Nine years ago, I had a meeting at CBS Radio in NYC to pitch my idea of a “Rock for Girls” format (although not at the exclusion of male listeners—I pitched a 60% female/40% male target demo). At that time, the CW network had launched, providing programming for the consumer demo with the most disposable income: Ffemales 18-25. The ads that ran during Gilmore Girls, America’s Next Top Model, Veronica Mars and later Gossip Girl were for items that cost less than $20—makeup, hair products, soft drinks, with the exception of Honda, which had introduced a line of cars specifically targeting that demo. I wanted to launch the station in the “Research Triangle” of Raleigh/Durham/Chapel Hill, with Leslie Fram as PD, Sean Demery as MD and I’d be the van driver/sales manager. One point I kept emphasizing was how this audience was the first to embrace new artists and, through word-of-mouth, the true “hits” quickly emerged. Death Cab for Cutie and Vampire Weekend could sell out huge venues, packed with high school kids, before they even had radio success. Needless to say, I wasn’t particularly successful in persuading a group of men to embrace the idea of programming rock music for women. Sigh…

With the arrival of YouTube and iTunes, the early-adopters are now even younger: females 12-18. My 14-year-old niece was telling me about Halsey months ago. My 11-year-old cousin is already OBSESSED (her words and emphasis) with Aurora, a new Glassnote signing.
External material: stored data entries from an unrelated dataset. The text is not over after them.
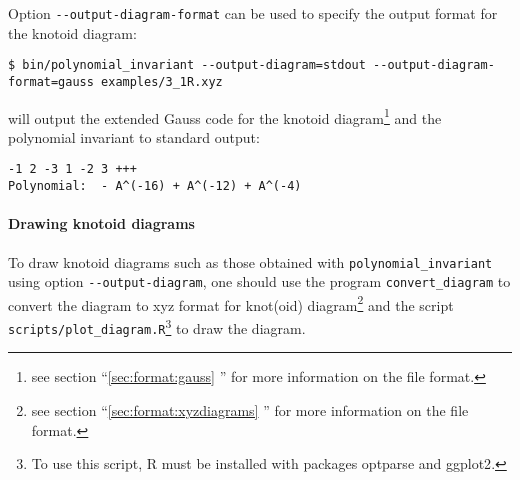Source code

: Option \lstinline{--output-diagram-format} can be used to specify the output format for the knotoid diagram:
\begin{lstlisting}
$ bin/polynomial_invariant --output-diagram=stdout --output-diagram-format=gauss examples/3_1R.xyz
\end{lstlisting}
will output the extended Gauss code for the knotoid diagram\footnote{see section ``\ref{sec:format:gauss} '' for more information on the file format.} and the polynomial invariant to standard output:
\begin{lstlisting}
-1 2 -3 1 -2 3 +++
Polynomial:  - A^(-16) + A^(-12) + A^(-4)
\end{lstlisting}

\paragraph{Drawing knotoid diagrams}
To draw knotoid diagrams such as those obtained with \lstinline{polynomial_invariant} using option \lstinline{--output-diagram}, one should use the program \lstinline{convert_diagram} to convert the diagram to xyz format for knot(oid) diagram\footnote{see section ``\ref{sec:format:xyzdiagrams} '' for more information on the file format.} and the script \lstinline{scripts/plot_diagram.R}\footnote{To use this script, {\ttfamily R}\cite{r2017} must be installed with packages {\ttfamily optparse}\cite{optparse} and {\ttfamily ggplot2}\cite{wickham2009}.} to draw the diagram.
Although the Modern Rock format remains targeted at males 25-34, with the proliferation of pop-leaning songs being played, it’s now the females that determine the hits. Halsey’s new song, “New Americana,” was first played by Zane Lowe on Beats 1, followed quickly by KTCL, 98.7, KROQ, Live105 and WLUM. Just as Beck surges towards #1, the Capitol gang has another smash on its hands. Here’s the thing: If you, male PD, heard “New Americana” in your office, you’d probably say it was, “too young, too pop, too this, too that,” thereby dismissing the song that will probably be the summer’s biggest hit. Personally, the mention of “medical marijuana” in the song makes me feel ancient. Why? Go ask Alice. Regardless, I can read the fucking tea leaves (social media) and know how big this will be. Remember, it’s about being right…

How thrilled were we to learn that our beloved Glass Animals’ “Black Mambo” had been chosen as the music for the new iPhone commercial? We were so excited, that we immediately texted Jacqueline Saturn from our flip phone!...

Congrats to Rob Goldklang on his incredible launch of the new Atlas Genius single, “Molecules.” You guys like it, you really like it!! I remain OBSESSED (my emphasis) with Phases’ “I’m in Love With My Life.”…

I’ve kept this column rumor-free, but many changes are afoot in the world of Modern Rock. That’s it, for now.